(Records from a collection)
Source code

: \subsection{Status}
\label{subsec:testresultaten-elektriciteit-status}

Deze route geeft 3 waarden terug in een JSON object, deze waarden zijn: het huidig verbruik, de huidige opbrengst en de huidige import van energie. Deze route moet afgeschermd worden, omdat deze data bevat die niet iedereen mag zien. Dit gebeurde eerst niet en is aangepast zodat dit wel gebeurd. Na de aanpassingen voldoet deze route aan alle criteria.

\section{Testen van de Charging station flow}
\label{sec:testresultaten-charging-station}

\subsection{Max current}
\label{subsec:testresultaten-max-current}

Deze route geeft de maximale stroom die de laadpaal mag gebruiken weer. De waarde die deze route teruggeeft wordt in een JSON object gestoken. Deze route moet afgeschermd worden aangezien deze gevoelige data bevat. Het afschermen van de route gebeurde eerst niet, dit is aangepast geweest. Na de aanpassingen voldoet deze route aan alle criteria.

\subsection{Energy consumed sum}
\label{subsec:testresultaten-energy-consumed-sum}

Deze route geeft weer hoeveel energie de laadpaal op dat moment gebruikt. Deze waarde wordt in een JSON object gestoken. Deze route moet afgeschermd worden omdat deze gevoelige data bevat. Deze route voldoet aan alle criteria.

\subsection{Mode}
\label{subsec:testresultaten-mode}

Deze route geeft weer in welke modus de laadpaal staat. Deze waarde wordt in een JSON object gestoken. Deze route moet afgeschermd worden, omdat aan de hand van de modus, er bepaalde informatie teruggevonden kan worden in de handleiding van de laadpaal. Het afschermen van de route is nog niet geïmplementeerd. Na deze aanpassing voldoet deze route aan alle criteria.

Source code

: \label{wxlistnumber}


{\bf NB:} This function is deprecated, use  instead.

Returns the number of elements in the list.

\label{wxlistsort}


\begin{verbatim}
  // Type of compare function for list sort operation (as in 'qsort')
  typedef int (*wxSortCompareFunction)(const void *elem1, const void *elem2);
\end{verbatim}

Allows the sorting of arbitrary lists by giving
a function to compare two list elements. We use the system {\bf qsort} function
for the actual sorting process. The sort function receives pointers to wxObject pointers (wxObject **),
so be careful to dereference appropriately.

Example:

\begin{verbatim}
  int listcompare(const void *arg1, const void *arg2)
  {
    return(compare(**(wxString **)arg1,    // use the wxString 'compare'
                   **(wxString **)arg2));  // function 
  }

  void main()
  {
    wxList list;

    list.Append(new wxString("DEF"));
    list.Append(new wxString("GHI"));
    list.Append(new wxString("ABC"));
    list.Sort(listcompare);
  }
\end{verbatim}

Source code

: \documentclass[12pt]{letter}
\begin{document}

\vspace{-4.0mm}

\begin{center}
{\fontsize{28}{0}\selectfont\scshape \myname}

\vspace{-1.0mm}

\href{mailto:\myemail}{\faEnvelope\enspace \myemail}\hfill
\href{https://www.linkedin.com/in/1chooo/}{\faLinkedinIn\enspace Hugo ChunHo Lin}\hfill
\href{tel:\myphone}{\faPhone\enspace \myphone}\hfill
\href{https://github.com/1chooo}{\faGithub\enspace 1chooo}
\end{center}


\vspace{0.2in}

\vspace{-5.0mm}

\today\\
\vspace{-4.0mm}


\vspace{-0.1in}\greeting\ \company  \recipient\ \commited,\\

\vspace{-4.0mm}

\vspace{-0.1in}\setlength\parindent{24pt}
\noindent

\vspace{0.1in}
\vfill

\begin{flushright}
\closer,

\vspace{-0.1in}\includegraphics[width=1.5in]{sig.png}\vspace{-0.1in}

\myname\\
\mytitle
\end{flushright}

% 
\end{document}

Required work:
Would you please transcribe the records above in full and exactly?

Task answer:
Source code

: \subsection{Status}
\label{subsec:testresultaten-elektriciteit-status}

Deze route geeft 3 waarden terug in een JSON object, deze waarden zijn: het huidig verbruik, de huidige opbrengst en de huidige import van energie. Deze route moet afgeschermd worden, omdat deze data bevat die niet iedereen mag zien. Dit gebeurde eerst niet en is aangepast zodat dit wel gebeurd. Na de aanpassingen voldoet deze route aan alle criteria.

\section{Testen van de Charging station flow}
\label{sec:testresultaten-charging-station}

\subsection{Max current}
\label{subsec:testresultaten-max-current}

Deze route geeft de maximale stroom die de laadpaal mag gebruiken weer. De waarde die deze route teruggeeft wordt in een JSON object gestoken. Deze route moet afgeschermd worden aangezien deze gevoelige data bevat. Het afschermen van de route gebeurde eerst niet, dit is aangepast geweest. Na de aanpassingen voldoet deze route aan alle criteria.

\subsection{Energy consumed sum}
\label{subsec:testresultaten-energy-consumed-sum}

Deze route geeft weer hoeveel energie de laadpaal op dat moment gebruikt. Deze waarde wordt in een JSON object gestoken. Deze route moet afgeschermd worden omdat deze gevoelige data bevat. Deze route voldoet aan alle criteria.

\subsection{Mode}
\label{subsec:testresultaten-mode}

Deze route geeft weer in welke modus de laadpaal staat. Deze waarde wordt in een JSON object gestoken. Deze route moet afgeschermd worden, omdat aan de hand van de modus, er bepaalde informatie teruggevonden kan worden in de handleiding van de laadpaal. Het afschermen van de route is nog niet geïmplementeerd. Na deze aanpassing voldoet deze route aan alle criteria.

Source code

: \label{wxlistnumber}


{\bf NB:} This function is deprecated, use  instead.

Returns the number of elements in the list.

\label{wxlistsort}


\begin{verbatim}
  // Type of compare function for list sort operation (as in 'qsort')
  typedef int (*wxSortCompareFunction)(const void *elem1, const void *elem2);
\end{verbatim}

Allows the sorting of arbitrary lists by giving
a function to compare two list elements. We use the system {\bf qsort} function
for the actual sorting process. The sort function receives pointers to wxObject pointers (wxObject **),
so be careful to dereference appropriately.

Example:

\begin{verbatim}
  int listcompare(const void *arg1, const void *arg2)
  {
    return(compare(**(wxString **)arg1,    // use the wxString 'compare'
                   **(wxString **)arg2));  // function 
  }

  void main()
  {
    wxList list;

    list.Append(new wxString("DEF"));
    list.Append(new wxString("GHI"));
    list.Append(new wxString("ABC"));
    list.Sort(listcompare);
  }
\end{verbatim}

Source code

: \documentclass[12pt]{letter}
\begin{document}

\vspace{-4.0mm}

\begin{center}
{\fontsize{28}{0}\selectfont\scshape \myname}

\vspace{-1.0mm}

\href{mailto:\myemail}{\faEnvelope\enspace \myemail}\hfill
\href{https://www.linkedin.com/in/1chooo/}{\faLinkedinIn\enspace Hugo ChunHo Lin}\hfill
\href{tel:\myphone}{\faPhone\enspace \myphone}\hfill
\href{https://github.com/1chooo}{\faGithub\enspace 1chooo}
\end{center}


\vspace{0.2in}

\vspace{-5.0mm}

\today\\
\vspace{-4.0mm}


\vspace{-0.1in}\greeting\ \company  \recipient\ \commited,\\

\vspace{-4.0mm}

\vspace{-0.1in}\setlength\parindent{24pt}
\noindent

\vspace{0.1in}
\vfill

\begin{flushright}
\closer,

\vspace{-0.1in}\includegraphics[width=1.5in]{sig.png}\vspace{-0.1in}

\myname\\
\mytitle
\end{flushright}

% 
\end{document}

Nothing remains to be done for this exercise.